▶ _Required action_
Starting at the line that contains "### 기본 모드는 hash", print every remaining line of the entries, unchanged, and output nothing more.

##########

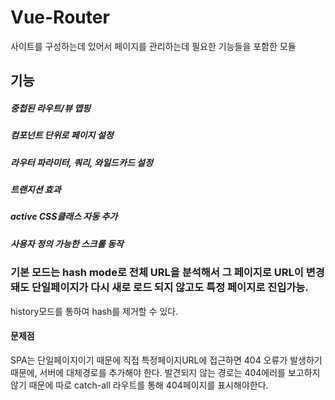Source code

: # Vue-Router
  사이트를 구성하는데 있어서 페이지를 관리하는데 필요한 기능들을 포함한 모듈
## 기능
  ##### 중첩된 라우트/뷰 맵핑
  ##### 컴포넌트 단위로 페이지 설정
  ##### 라우터 파라미터, 쿼리, 와일드카드 설정
  ##### 트랜지션 효과
  ##### active CSS클래스 자동 추가
  ##### 사용자 정의 가능한 스크롤 동작
### 기본 모드는 hash mode로 전체 URL을 분석해서 그 페이지로 URL이 변경돼도 단일페이지가 다시 새로 로드 되지 않고도 특정 페이지로 진입가능.
  history모드를 통하여 hash를 제거할 수 있다.
  #### 문제점
  SPA는 단일페이지이기 때문에 직접 특정페이지URL에 접근하면 404 오류가 발생하기 때문에, 서버에 대체경로를 추가해야 한다.
  발견되지 않는 경로는 404에러를 보고하지 않기 때문에 따로 catch-all 라우트를 통해 404페이지를 표시해야한다.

##########

▶ _Your response_
### 기본 모드는 hash mode로 전체 URL을 분석해서 그 페이지로 URL이 변경돼도 단일페이지가 다시 새로 로드 되지 않고도 특정 페이지로 진입가능.
  history모드를 통하여 hash를 제거할 수 있다.
  #### 문제점
  SPA는 단일페이지이기 때문에 직접 특정페이지URL에 접근하면 404 오류가 발생하기 때문에, 서버에 대체경로를 추가해야 한다.
  발견되지 않는 경로는 404에러를 보고하지 않기 때문에 따로 catch-all 라우트를 통해 404페이지를 표시해야한다.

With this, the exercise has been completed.